These pancakes make a fantastic breakfast with fruit, berries and some maple syrup. Or you can go the savoury route with maybe some smoked salmon, avocado and lemon. Either way, the buckwheat means they’re gluten free, filling and nutritious (see the article on buckwheat elsewhere on the site).
Makes 8 small pancakes, or 4 larger ones:
1 cup buckwheat flour (or ½ buckwheat and ½ gluten free flour)
1 tbsp sugar
1 tsp baking powder
1 tsp baking soda
¼ tsp salt
1¼ cups almond milk, mixed with 1 tbsp and 1 tsp lemon juice and left for 5 minutes
1 large egg (at room temperature)
½ tsp vanilla extract
Coconut oil to grease the pan
First, prepare the milk in a small jug.
In a medium mixing bowl, add the flour, sugar, baking powder, baking soda and salt and stir together. Once the milk has been standing for 5 minutes, add the beaten egg and vanilla extract and mix together. Make a well in the dry ingredients and pour in the milk mixture. Mix until combined but don’t worry too much if there are a few small flour lumps.

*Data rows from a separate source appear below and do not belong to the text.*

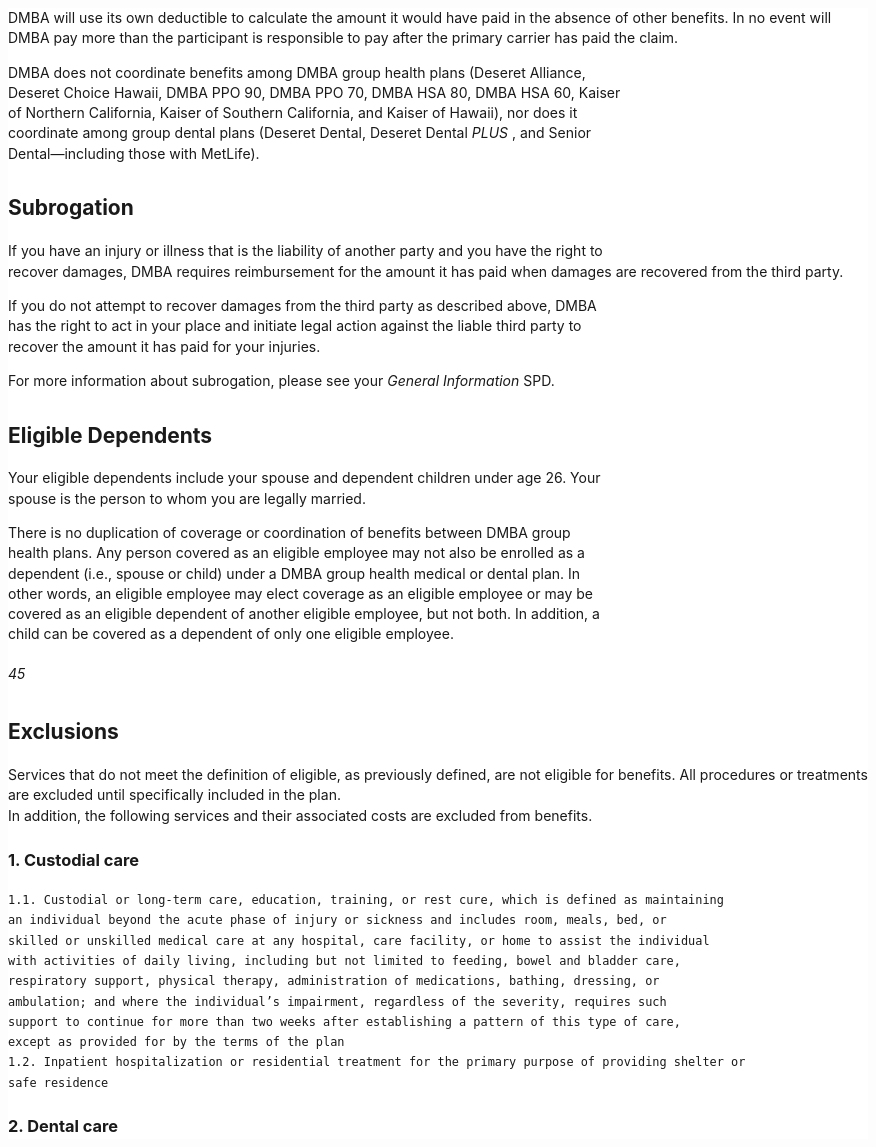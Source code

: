 DMBA	will	use	its	own	deductible	to	calculate	the	amount	it	would	have	paid	in	the	absence	
of	other	benefits.	In	no	event	will	DMBA	pay	more	than	the	participant	is	responsible	to	pay	
after	the	primary	carrier	has	paid	the	claim.

DMBA does not	coordinate	benefits	among DMBA	group	health	plans	(Deseret	Alliance,	
Deseret	Choice	Hawaii,	DMBA	PPO	90,	DMBA	PPO	70,	DMBA	HSA	80,	DMBA	HSA	60,	Kaiser	
of	Northern	California,	Kaiser	of	Southern	California,	and	Kaiser	of	Hawaii),	nor	does	it	
coordinate	among	group	dental	plans	(Deseret	Dental,	Deseret	Dental	 _PLUS_ ,	and	Senior	
Dental—including	those	with	MetLife).

## Subrogation

If	you	have	an	injury	or	illness	that	is	the	liability	of	another	party	and	you	have	the	right	to	
recover	damages,	DMBA	requires	reimbursement	for	the	amount	it	has	paid	when	damages	
are	recovered	from	the	third	party.

If	you	do	not	attempt	to	recover	damages	from	the	third	party	as	described	above,	DMBA	
has	the	right	to	act	in	your	place	and	initiate	legal	action	against	the	liable	third	party	to	
recover	the	amount	it	has	paid	for	your	injuries.

For	more	information	about	subrogation,	please	see	your	 _General	Information_ SPD.

## Eligible	Dependents

Your	eligible	dependents	include	your	spouse	and	dependent	children under	age	26. Your	
spouse	is	the	person	to	whom	you	are	legally	married.

There	is	no	duplication	of	coverage	or	coordination	of	benefits	between	DMBA	group	
health	plans.	Any	person	covered	as	an	eligible	employee	may not	also	be	enrolled	as	a	
dependent	(i.e.,	spouse	or	child)	under	a	DMBA	group	health	medical	or	dental	plan.	In	
other	words,	an	eligible	employee	may	elect	coverage	as	an	eligible	employee	or	may	be	
covered	as	an	eligible	dependent	of	another	eligible	employee,	but	not	both.	In	addition,	a	
child	can	be	covered	as	a	dependent	of	only	one	eligible	employee.


###### 45	

## Exclusions

Services	that	do	not	meet	the	definition	of	eligible,	as	previously	defined,	are	not	eligible	for	
benefits.	All	procedures	or	treatments	are	excluded	until	specifically	included	in	the	plan.	
In	addition,	the	following	services	and	their	associated	costs	are	excluded	from	benefits.

### 1. Custodial care

```
1.1. Custodial or long-term care, education, training, or rest cure, which is defined as maintaining
an individual beyond the acute phase of injury or sickness and includes room, meals, bed, or
skilled or unskilled medical care at any hospital, care facility, or home to assist the individual
with activities of daily living, including but not limited to feeding, bowel and bladder care,
respiratory support, physical therapy, administration of medications, bathing, dressing, or
ambulation; and where the individual’s impairment, regardless of the severity, requires such
support to continue for more than two weeks after establishing a pattern of this type of care,
except as provided for by the terms of the plan
1.2. Inpatient hospitalization or residential treatment for the primary purpose of providing shelter or
safe residence
```
### 2. Dental care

Warm a small non-stick frying pan over a medium heat. Add a small amount of coconut oil and allow it to heat up and swirl around to cover the base.
Use about 1/4 cup of pancake batter for each pancake and cook for about 3-4 minutes until bubbles form on the surface and the edge of the pancake appears opaque. Flip over and cook the other side. Repeat for the remaining pancakes, adding more coconut oil when necessary. You can keep the pancakes warm in a pre-heated oven on a low heat. I usually cover mine with a loose sheet of baking parchment.